Jeudi soir, en ouverture du festival Paris Cinéma (le film sort en salles le 13 novembre prochain)
Avec qui ?
MaBinôme
Et alors ?
Commencer à réfléchir sur La Vénus à la fourrure, c’est tomber dans le piège que nous tend Roman Polanski. À peine avons-nous franchi le pas de la porte du théâtre, qui abritera l’intégralité du film, et rencontré les personnages que déjà les choses se brouillent et deviennent indéchiffrables. Mathieu Amalric joue une variante de Roman Polanski plus jeune – même allure, même coiffure, même profession (auteur-metteur en scène).
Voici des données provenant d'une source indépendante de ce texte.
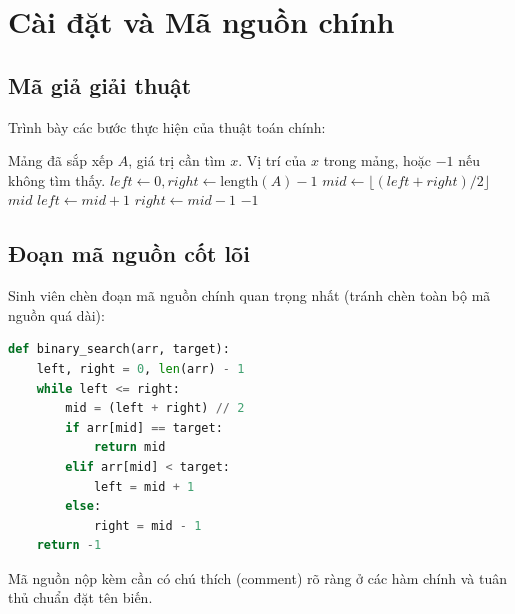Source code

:\section{Cài đặt và Mã nguồn chính}

\subsection{Mã giả giải thuật}
Trình bày các bước thực hiện của thuật toán chính:

\begin{algorithm}[h!]
    \caption{Thuật toán tìm kiếm phần tử}
    \label{alg:binary_search}
    \begin{algorithmic}[1]
        \Require Mảng đã sắp xếp $A$, giá trị cần tìm $x$.
        \Ensure Vị trí của $x$ trong mảng, hoặc $-1$ nếu không tìm thấy.
        \State $left \leftarrow 0, right \leftarrow \text{length}(A) - 1$
            \State $mid \leftarrow \lfloor (left + right) / 2 \rfloor$
                \State \Return $mid$
                \State $left \leftarrow mid + 1$
            \Else
                \State $right \leftarrow mid - 1$
            \EndIf
        \EndWhile
        \State \Return $-1$
    \end{algorithmic}
\end{algorithm}

\subsection{Đoạn mã nguồn cốt lõi}
Sinh viên chèn đoạn mã nguồn chính quan trọng nhất (tránh chèn toàn bộ mã nguồn quá dài):

\begin{lstlisting}[language=Python, caption={Hàm tìm kiếm nhị phân bằng Python}]
def binary_search(arr, target):
    left, right = 0, len(arr) - 1
    while left <= right:
        mid = (left + right) // 2
        if arr[mid] == target:
            return mid
        elif arr[mid] < target:
            left = mid + 1
        else:
            right = mid - 1
    return -1
\end{lstlisting}

\begin{callouttip}
    Mã nguồn nộp kèm cần có chú thích (comment) rõ ràng ở các hàm chính và tuân thủ chuẩn đặt tên biến.
\end{callouttip}
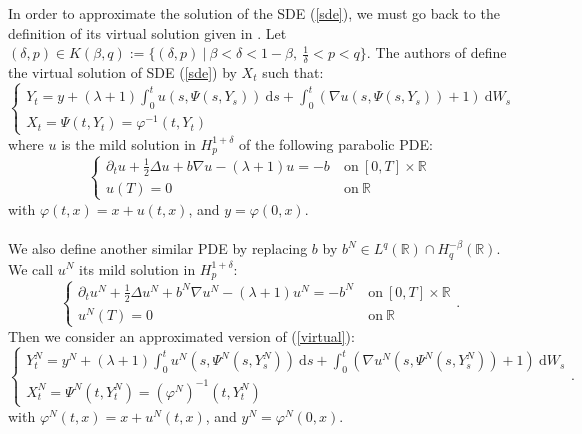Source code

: \documentclass[11pt]{article}
\newcommand{\R}{\mathbb{R}}
\newcommand{\di}{\mathrm{d}}
\begin{document}
In order to approximate the solution of the SDE (\ref{sde}), we must go back to the definition of its virtual solution given in \cite{Fla-Iss-Rus-2017}. Let $(\delta,p)\in K(\beta,q):=\{(\delta,p)\ |\ \beta<\delta<1-\beta,\ \frac{1}{\delta}<p<q\}$. The authors of \cite{Fla-Iss-Rus-2017} define the virtual solution of SDE (\ref{sde}) by $X_t$ such that:
\begin{equation}\label{virtual}
\begin{cases}
Y_t = y + (\lambda+1)\int_0^t u(s,\Psi\left(s,Y_s\right))\ \di s +\int_0^t (\nabla u(s,\Psi\left(s,Y_s\right))+1)\ \di W_s \\X_t = \Psi(t,Y_t) = \varphi^{-1}(t,Y_t)
\end{cases}
\end{equation}
where $u$ is the mild solution in $H_p^{1+\delta}$ of the following parabolic PDE:
\begin{equation}\label{pde}
\begin{cases}
\partial_t u + \frac{1}{2}\Delta u + b\nabla u - (\lambda+1)u = -b\ &\mathrm{on}\ [0,T]\times\R\\
u(T) = 0\ &\mathrm{on}\ \R
\end{cases}
\end{equation}
with $\varphi(t,x) = x + u(t,x)$, and $y=\varphi(0,x)$.

\paragraph{}
We also define another similar PDE by replacing $b$ by $b^N\in L^q(\R)\cap H^{-\beta}_q(\R)$. We call $u^N$ its mild solution in $H_p^{1+\delta}$:
\begin{equation}\label{pde2}
\begin{cases}
\partial_t u^N + \frac{1}{2}\Delta u^N + b^N\nabla u^N - (\lambda+1)u^N = -b^N\ &\mathrm{on}\ [0,T]\times\R\\
u^N(T) = 0\ &\mathrm{on}\ \R
\end{cases}.
\end{equation}
Then we consider an approximated version of (\ref{virtual}): \begin{equation}\label{virtual approx}
\begin{cases}
Y_t^N = y^N + (\lambda+1)\int_0^t u^N\left(s,\Psi^N\left(s,Y_s^N\right)\right)\ \di s +\int_0^t \left(\nabla u^N\left(s,\Psi^N\left(s,Y_s^N\right)\right)+1\right)\ \di W_s\\
X_t^N = \Psi^N(t,Y_t^N) = {(\varphi^N)}^{-1}(t,Y_t^N)
\end{cases}.
\end{equation}
with $\varphi^N(t,x) = x + u^N(t,x)$, and $y^N=\varphi^N(0,x)$.
\end{document}
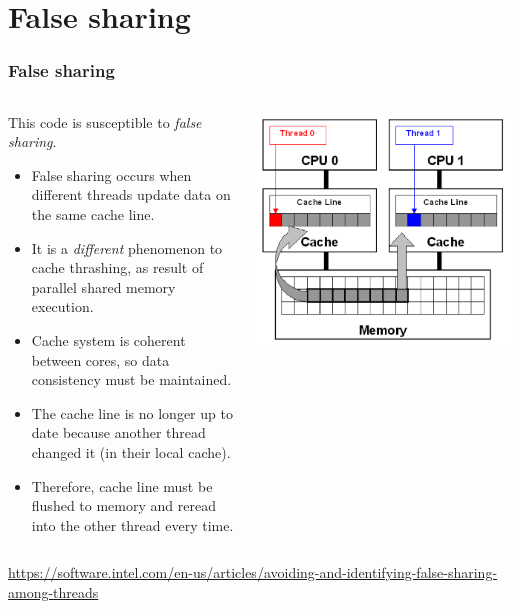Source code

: \documentclass{beamer}
\begin{document}
\section{False sharing}
\begin{frame}
\frametitle{False sharing}
\begin{columns}
\begin{column}{.65\textwidth}
This code is susceptible to \emph{false sharing}.
\begin{itemize}
  \item False sharing occurs when different threads update data on the same cache line.
  \item It is a \emph{different} phenomenon to cache thrashing, as result of parallel shared memory execution.
  \item Cache system is coherent between cores, so data consistency must be maintained.
  \item The cache line is no longer up to date because another thread changed it (in their local cache).
  \item Therefore, cache line must be flushed to memory and reread into the other thread every time.
\end{itemize}
\end{column}
\begin{column}{.35\textwidth}
\begin{center}
\includegraphics[width=\textwidth]{intel_false_sharing.png}
\end{center}
\end{column}
\end{columns}
{\Tiny \url{https://software.intel.com/en-us/articles/avoiding-and-identifying-false-sharing-among-threads}}
\end{frame}
\end{document}
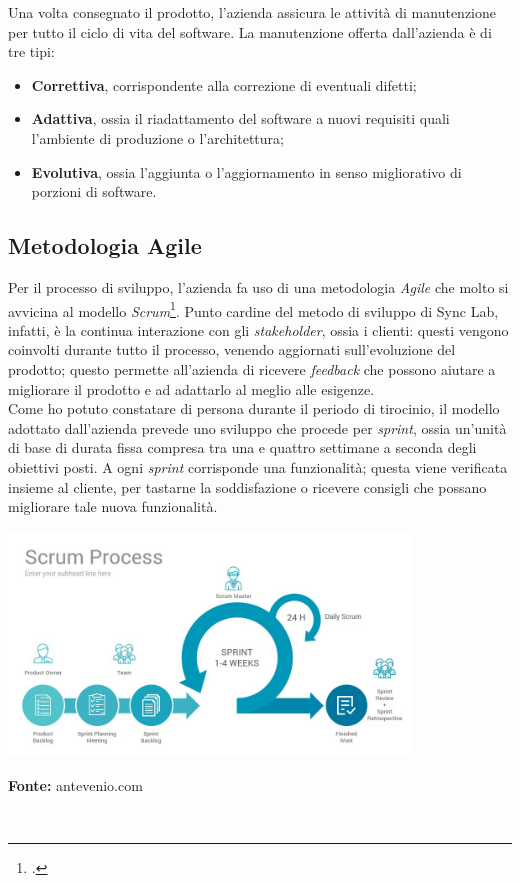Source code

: Una volta consegnato il prodotto, l'azienda assicura le attività di manutenzione per tutto il ciclo di vita del software. La manutenzione offerta dall'azienda è di tre tipi:
\begin{itemize}
  \item \textbf{Correttiva}, corrispondente alla correzione di eventuali difetti;
  \item \textbf{Adattiva}, ossia il riadattamento del software a nuovi requisiti quali l'ambiente di produzione o l'architettura;
  \item \textbf{Evolutiva}, ossia l'aggiunta o l'aggiornamento in senso migliorativo di porzioni di software.
\end{itemize}

\subsection{Metodologia Agile}

Per il processo di sviluppo, l'azienda fa uso di una metodologia \textit{Agile} che molto si avvicina al modello \textit{Scrum}\footcite{tec:scrum}. Punto cardine del metodo di sviluppo di Sync Lab, infatti, è la continua interazione con gli \textit{stakeholder}, ossia i clienti: questi vengono coinvolti durante tutto il processo, venendo aggiornati sull'evoluzione del prodotto; questo permette all'azienda di ricevere \textit{feedback} che possono aiutare a migliorare il prodotto e ad adattarlo al meglio alle esigenze. \\
Come ho potuto constatare di persona durante il periodo di tirocinio, il modello adottato dall'azienda prevede uno sviluppo che procede per \textit{sprint}, ossia un'unità di base di durata fissa compresa tra una e quattro settimane a seconda degli obiettivi posti. A ogni \textit{sprint} corrisponde una funzionalità; questa viene verificata insieme al cliente, per tastarne la soddisfazione o ricevere consigli che possano migliorare tale nuova funzionalità. \\

\begin{minipage}{\linewidth}
  \centering
    \includegraphics[height=6cm]{immagini/scrumprocess}
  \caption*{\textbf{Fonte:} antevenio.com}
\end{minipage} \\

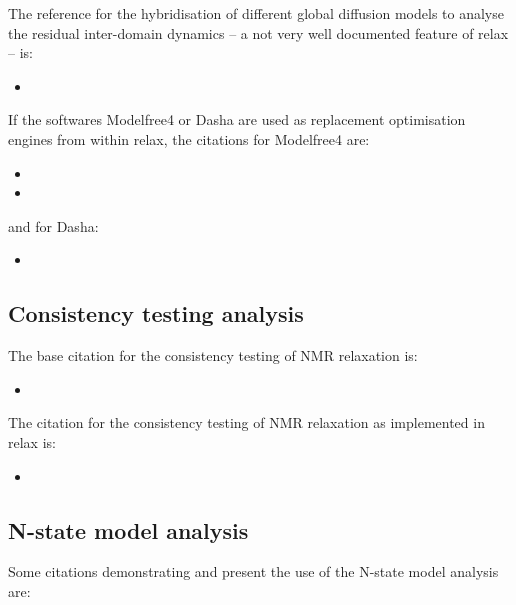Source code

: The reference for the hybridisation of different global diffusion models to analyse the residual inter-domain dynamics -- a not very well documented feature of relax -- is:

\begin{itemize}
\item {}
\end{itemize}

If the softwares Modelfree4 or Dasha are used as replacement optimisation engines from within relax, the citations for Modelfree4 are:

\begin{itemize}
\item {}
\item {}
\end{itemize}

and for Dasha:

\begin{itemize}
\item {}
\end{itemize}



\subsection{Consistency testing analysis}

The base citation for the consistency testing of NMR relaxation is:

\begin{itemize}
\item {}
\end{itemize}

The citation for the consistency testing of NMR relaxation as implemented in relax is:

\begin{itemize}
\item {}
\end{itemize}



\subsection{N-state model analysis}

Some citations demonstrating and present the use of the N-state model analysis are:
En poussant plus loin on peut intégrer à la liste son nom de famille en provenance d’Europe de l’Est, et son prénom Thomas qui sonne presque comme Roman. Est-ce trop en faire dans le transfert ? Assurément non, puisque pour donner la réplique à Amalric Polanski a choisi sa femme, Emmanuelle Seigner, et qu’il a donné à celle-ci un rôle dialoguant directement avec leurs deux dernières collaborations. On avait quitté la comédienne à la fin de La neuvième porte, où s’affirmait clairement son identité diabolique ; son rôle si énigmatique de Vanda dans La Vénus à la fourrure pourrait tout à fait être cette même entité, revenue parmi les mortels s’amuser à leurs dépens un soir d’orage.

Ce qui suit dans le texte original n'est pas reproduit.